• _PROVIDED ENTRIES_:
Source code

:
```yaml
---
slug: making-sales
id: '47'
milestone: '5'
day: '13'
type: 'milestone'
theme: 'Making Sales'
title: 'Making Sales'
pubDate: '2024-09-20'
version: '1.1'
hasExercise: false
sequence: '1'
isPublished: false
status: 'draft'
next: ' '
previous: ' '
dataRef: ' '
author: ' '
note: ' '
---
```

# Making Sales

==

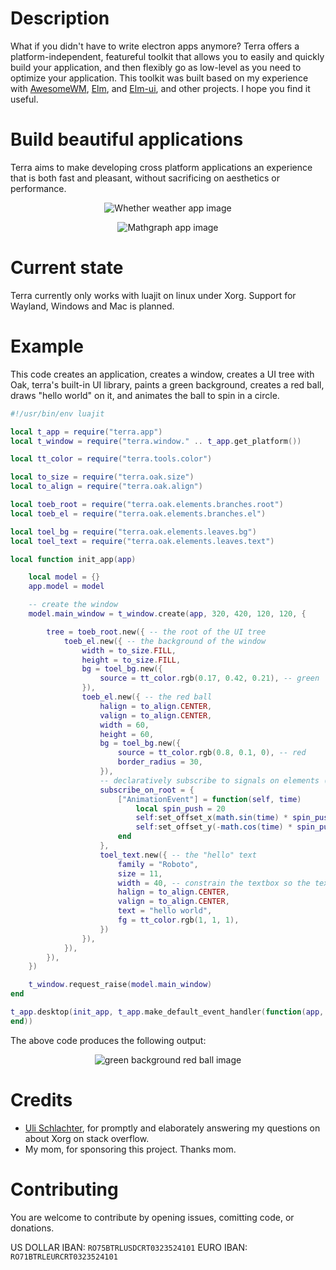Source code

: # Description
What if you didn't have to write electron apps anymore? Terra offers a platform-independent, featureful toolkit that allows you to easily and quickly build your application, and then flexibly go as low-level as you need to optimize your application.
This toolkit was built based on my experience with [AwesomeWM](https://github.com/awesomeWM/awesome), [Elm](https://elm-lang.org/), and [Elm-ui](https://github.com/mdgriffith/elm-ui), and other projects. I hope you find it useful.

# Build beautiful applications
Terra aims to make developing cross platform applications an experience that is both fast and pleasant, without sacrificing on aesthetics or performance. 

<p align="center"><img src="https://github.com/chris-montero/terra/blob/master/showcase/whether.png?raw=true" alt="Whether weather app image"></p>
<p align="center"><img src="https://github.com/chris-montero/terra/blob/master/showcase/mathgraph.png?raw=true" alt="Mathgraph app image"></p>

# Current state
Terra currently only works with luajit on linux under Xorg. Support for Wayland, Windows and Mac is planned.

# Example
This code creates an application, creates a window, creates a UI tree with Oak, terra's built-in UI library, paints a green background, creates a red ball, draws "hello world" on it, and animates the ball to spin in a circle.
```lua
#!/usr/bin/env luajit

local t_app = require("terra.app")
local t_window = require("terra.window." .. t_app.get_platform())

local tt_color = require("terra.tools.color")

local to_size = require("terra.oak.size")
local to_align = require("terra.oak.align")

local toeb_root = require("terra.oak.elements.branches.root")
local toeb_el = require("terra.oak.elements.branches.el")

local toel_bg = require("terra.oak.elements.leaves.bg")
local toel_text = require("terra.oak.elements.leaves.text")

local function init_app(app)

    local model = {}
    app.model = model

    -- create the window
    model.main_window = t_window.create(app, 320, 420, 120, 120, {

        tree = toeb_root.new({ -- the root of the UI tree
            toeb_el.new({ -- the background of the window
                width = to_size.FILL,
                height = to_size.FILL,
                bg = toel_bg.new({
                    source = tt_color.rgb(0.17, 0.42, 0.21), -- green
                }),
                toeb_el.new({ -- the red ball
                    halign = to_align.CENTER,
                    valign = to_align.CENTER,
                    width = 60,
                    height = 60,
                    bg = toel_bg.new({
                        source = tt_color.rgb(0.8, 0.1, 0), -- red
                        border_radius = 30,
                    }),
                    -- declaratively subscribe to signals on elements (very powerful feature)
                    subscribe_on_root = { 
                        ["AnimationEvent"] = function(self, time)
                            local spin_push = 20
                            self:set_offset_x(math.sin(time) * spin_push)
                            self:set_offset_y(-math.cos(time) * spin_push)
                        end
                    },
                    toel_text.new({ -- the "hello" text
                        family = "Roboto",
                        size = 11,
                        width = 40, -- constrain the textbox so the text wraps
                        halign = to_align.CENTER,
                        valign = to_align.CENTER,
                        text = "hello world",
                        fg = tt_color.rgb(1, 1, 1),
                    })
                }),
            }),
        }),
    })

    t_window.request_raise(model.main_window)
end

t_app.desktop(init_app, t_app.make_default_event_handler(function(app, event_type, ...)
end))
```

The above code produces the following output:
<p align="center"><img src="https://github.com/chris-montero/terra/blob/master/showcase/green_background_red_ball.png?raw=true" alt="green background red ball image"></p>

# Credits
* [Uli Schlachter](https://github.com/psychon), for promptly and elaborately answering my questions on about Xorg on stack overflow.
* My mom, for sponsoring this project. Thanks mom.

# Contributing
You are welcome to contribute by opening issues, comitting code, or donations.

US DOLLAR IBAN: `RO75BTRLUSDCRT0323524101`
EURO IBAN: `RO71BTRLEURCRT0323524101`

* * *

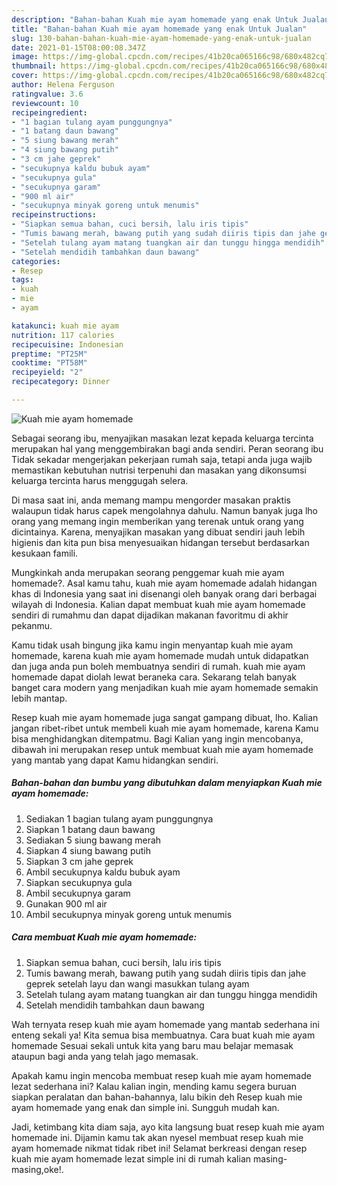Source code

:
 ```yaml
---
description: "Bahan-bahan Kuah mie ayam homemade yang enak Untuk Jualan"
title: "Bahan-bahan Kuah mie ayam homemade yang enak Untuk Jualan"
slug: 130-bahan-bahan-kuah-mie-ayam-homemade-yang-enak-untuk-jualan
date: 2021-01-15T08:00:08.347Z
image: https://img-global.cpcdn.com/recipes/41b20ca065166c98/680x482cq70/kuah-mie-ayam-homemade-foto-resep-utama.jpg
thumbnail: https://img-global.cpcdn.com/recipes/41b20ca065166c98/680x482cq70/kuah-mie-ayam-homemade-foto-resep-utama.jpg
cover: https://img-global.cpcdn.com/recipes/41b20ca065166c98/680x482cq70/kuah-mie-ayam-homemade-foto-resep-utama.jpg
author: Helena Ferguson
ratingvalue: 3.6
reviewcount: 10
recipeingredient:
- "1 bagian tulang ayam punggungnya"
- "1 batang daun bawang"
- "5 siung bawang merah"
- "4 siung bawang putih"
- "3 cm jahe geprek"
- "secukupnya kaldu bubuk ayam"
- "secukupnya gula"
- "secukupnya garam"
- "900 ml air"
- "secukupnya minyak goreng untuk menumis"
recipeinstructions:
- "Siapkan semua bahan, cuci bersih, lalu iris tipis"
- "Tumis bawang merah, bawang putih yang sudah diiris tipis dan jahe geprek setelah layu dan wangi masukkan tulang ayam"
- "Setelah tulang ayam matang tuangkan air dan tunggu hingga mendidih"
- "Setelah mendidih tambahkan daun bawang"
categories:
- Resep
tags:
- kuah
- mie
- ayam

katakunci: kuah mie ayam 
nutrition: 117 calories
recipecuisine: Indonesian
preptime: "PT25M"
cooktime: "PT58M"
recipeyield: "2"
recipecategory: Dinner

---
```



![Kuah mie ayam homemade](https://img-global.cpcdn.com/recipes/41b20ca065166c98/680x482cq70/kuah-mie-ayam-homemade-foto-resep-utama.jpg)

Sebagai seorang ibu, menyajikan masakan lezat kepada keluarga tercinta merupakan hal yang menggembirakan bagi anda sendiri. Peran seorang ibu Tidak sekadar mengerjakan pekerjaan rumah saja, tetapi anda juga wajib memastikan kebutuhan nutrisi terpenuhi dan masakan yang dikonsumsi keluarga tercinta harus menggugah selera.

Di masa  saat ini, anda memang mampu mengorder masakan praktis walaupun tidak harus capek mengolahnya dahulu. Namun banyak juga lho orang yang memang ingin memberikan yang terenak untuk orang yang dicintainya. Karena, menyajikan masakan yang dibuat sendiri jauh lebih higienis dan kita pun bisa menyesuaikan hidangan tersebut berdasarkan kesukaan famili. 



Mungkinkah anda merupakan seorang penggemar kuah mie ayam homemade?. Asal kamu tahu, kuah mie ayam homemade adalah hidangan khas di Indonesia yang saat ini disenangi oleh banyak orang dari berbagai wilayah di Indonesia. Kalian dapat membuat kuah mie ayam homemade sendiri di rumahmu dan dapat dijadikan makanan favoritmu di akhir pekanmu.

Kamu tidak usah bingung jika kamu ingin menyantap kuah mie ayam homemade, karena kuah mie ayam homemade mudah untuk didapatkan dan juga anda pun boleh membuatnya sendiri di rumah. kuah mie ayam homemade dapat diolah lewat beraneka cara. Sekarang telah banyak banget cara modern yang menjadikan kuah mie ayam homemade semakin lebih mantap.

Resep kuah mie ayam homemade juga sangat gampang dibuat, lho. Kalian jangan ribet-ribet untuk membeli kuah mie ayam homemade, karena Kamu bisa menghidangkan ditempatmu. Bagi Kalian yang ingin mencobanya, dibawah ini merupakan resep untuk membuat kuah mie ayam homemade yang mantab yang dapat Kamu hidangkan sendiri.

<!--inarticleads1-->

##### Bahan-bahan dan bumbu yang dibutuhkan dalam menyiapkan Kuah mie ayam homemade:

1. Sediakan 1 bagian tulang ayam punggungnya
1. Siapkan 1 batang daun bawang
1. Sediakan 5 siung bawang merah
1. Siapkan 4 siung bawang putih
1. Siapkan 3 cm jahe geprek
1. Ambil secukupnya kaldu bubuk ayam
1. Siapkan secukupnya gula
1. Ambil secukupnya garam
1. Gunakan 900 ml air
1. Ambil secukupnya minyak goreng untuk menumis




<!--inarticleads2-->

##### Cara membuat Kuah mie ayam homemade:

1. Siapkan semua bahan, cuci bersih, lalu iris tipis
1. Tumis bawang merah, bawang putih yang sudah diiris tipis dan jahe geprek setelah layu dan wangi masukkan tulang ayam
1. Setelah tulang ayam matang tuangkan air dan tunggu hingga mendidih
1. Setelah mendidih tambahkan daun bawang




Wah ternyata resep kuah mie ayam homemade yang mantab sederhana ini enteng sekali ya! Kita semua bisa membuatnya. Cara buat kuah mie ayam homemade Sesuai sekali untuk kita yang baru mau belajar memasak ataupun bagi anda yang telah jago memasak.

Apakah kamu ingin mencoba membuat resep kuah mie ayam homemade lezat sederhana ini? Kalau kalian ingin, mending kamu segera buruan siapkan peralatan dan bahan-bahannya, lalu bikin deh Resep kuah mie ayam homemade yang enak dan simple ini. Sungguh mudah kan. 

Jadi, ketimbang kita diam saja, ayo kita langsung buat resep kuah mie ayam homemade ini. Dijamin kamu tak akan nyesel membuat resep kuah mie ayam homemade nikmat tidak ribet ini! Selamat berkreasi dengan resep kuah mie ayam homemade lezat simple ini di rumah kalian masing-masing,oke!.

• _REQUIREMENT_:
Every line from the line containing "1. Siapkan secukupnya gula" through the line containing "Wah ternyata resep" in the records above must be retyped exactly. Leave out the rest.

• _YOUR RESPONSE_:
1. Siapkan secukupnya gula
1. Ambil secukupnya garam
1. Gunakan 900 ml air
1. Ambil secukupnya minyak goreng untuk menumis




<!--inarticleads2-->

##### Cara membuat Kuah mie ayam homemade:

1. Siapkan semua bahan, cuci bersih, lalu iris tipis
1. Tumis bawang merah, bawang putih yang sudah diiris tipis dan jahe geprek setelah layu dan wangi masukkan tulang ayam
1. Setelah tulang ayam matang tuangkan air dan tunggu hingga mendidih
1. Setelah mendidih tambahkan daun bawang




Wah ternyata resep kuah mie ayam homemade yang mantab sederhana ini enteng sekali ya! Kita semua bisa membuatnya. Cara buat kuah mie ayam homemade Sesuai sekali untuk kita yang baru mau belajar memasak ataupun bagi anda yang telah jago memasak.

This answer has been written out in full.